• Task details
Aside from the pictures, copy the listing exactly.

Data extracts START

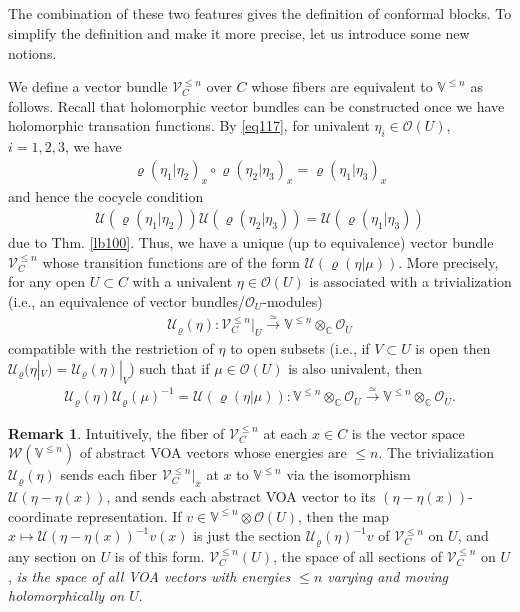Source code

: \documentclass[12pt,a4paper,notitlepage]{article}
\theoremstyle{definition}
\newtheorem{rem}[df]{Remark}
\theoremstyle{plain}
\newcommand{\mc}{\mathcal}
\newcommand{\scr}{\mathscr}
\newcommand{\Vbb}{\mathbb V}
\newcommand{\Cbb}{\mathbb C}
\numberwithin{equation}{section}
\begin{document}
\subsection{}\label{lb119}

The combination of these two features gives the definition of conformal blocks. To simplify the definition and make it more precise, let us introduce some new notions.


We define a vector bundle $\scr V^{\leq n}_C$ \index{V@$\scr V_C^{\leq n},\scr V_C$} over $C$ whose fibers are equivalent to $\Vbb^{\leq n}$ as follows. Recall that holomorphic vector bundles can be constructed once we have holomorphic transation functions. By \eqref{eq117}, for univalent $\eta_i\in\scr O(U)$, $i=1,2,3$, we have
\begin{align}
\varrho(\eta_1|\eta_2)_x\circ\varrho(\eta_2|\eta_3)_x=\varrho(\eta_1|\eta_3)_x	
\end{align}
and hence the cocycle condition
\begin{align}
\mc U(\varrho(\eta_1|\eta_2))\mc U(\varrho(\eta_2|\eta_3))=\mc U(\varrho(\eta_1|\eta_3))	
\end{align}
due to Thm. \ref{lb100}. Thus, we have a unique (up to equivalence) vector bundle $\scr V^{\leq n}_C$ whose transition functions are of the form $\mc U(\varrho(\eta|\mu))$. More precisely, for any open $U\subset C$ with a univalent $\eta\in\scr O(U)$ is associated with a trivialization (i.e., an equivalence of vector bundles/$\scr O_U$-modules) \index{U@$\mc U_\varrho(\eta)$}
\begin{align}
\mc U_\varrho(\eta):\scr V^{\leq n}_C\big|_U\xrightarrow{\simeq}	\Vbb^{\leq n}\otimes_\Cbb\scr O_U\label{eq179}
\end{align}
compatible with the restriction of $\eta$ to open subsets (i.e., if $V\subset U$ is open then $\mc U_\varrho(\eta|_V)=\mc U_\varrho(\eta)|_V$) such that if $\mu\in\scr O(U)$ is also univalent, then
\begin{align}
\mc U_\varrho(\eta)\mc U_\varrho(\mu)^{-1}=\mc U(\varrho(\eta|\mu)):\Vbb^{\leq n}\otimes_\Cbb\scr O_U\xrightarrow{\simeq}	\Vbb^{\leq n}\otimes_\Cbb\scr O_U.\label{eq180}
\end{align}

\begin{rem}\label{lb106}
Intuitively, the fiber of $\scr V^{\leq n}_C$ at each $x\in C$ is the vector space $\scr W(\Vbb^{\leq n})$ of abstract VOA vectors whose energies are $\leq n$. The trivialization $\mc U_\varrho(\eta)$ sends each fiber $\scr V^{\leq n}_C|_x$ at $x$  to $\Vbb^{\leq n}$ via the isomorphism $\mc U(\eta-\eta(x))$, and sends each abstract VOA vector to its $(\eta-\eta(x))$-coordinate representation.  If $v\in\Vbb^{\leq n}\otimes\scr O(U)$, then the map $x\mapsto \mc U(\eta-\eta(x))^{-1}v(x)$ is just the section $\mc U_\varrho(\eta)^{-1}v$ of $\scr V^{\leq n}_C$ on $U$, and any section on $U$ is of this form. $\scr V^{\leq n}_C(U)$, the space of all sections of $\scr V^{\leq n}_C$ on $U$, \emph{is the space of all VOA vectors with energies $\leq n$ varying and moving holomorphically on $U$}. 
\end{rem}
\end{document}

Data extracts END

• Completed task
Source code

: \documentclass[12pt,a4paper,notitlepage]{article}
\theoremstyle{definition}
\newtheorem{rem}[df]{Remark}
\theoremstyle{plain}
\newcommand{\mc}{\mathcal}
\newcommand{\scr}{\mathscr}
\newcommand{\Vbb}{\mathbb V}
\newcommand{\Cbb}{\mathbb C}
\numberwithin{equation}{section}
\begin{document}
\subsection{}\label{lb119}

The combination of these two features gives the definition of conformal blocks. To simplify the definition and make it more precise, let us introduce some new notions.


We define a vector bundle $\scr V^{\leq n}_C$ \index{V@$\scr V_C^{\leq n},\scr V_C$} over $C$ whose fibers are equivalent to $\Vbb^{\leq n}$ as follows. Recall that holomorphic vector bundles can be constructed once we have holomorphic transation functions. By \eqref{eq117}, for univalent $\eta_i\in\scr O(U)$, $i=1,2,3$, we have
\begin{align}
\varrho(\eta_1|\eta_2)_x\circ\varrho(\eta_2|\eta_3)_x=\varrho(\eta_1|\eta_3)_x	
\end{align}
and hence the cocycle condition
\begin{align}
\mc U(\varrho(\eta_1|\eta_2))\mc U(\varrho(\eta_2|\eta_3))=\mc U(\varrho(\eta_1|\eta_3))	
\end{align}
due to Thm. \ref{lb100}. Thus, we have a unique (up to equivalence) vector bundle $\scr V^{\leq n}_C$ whose transition functions are of the form $\mc U(\varrho(\eta|\mu))$. More precisely, for any open $U\subset C$ with a univalent $\eta\in\scr O(U)$ is associated with a trivialization (i.e., an equivalence of vector bundles/$\scr O_U$-modules) \index{U@$\mc U_\varrho(\eta)$}
\begin{align}
\mc U_\varrho(\eta):\scr V^{\leq n}_C\big|_U\xrightarrow{\simeq}	\Vbb^{\leq n}\otimes_\Cbb\scr O_U\label{eq179}
\end{align}
compatible with the restriction of $\eta$ to open subsets (i.e., if $V\subset U$ is open then $\mc U_\varrho(\eta|_V)=\mc U_\varrho(\eta)|_V$) such that if $\mu\in\scr O(U)$ is also univalent, then
\begin{align}
\mc U_\varrho(\eta)\mc U_\varrho(\mu)^{-1}=\mc U(\varrho(\eta|\mu)):\Vbb^{\leq n}\otimes_\Cbb\scr O_U\xrightarrow{\simeq}	\Vbb^{\leq n}\otimes_\Cbb\scr O_U.\label{eq180}
\end{align}

\begin{rem}\label{lb106}
Intuitively, the fiber of $\scr V^{\leq n}_C$ at each $x\in C$ is the vector space $\scr W(\Vbb^{\leq n})$ of abstract VOA vectors whose energies are $\leq n$. The trivialization $\mc U_\varrho(\eta)$ sends each fiber $\scr V^{\leq n}_C|_x$ at $x$  to $\Vbb^{\leq n}$ via the isomorphism $\mc U(\eta-\eta(x))$, and sends each abstract VOA vector to its $(\eta-\eta(x))$-coordinate representation.  If $v\in\Vbb^{\leq n}\otimes\scr O(U)$, then the map $x\mapsto \mc U(\eta-\eta(x))^{-1}v(x)$ is just the section $\mc U_\varrho(\eta)^{-1}v$ of $\scr V^{\leq n}_C$ on $U$, and any section on $U$ is of this form. $\scr V^{\leq n}_C(U)$, the space of all sections of $\scr V^{\leq n}_C$ on $U$, \emph{is the space of all VOA vectors with energies $\leq n$ varying and moving holomorphically on $U$}. 
\end{rem}
\end{document}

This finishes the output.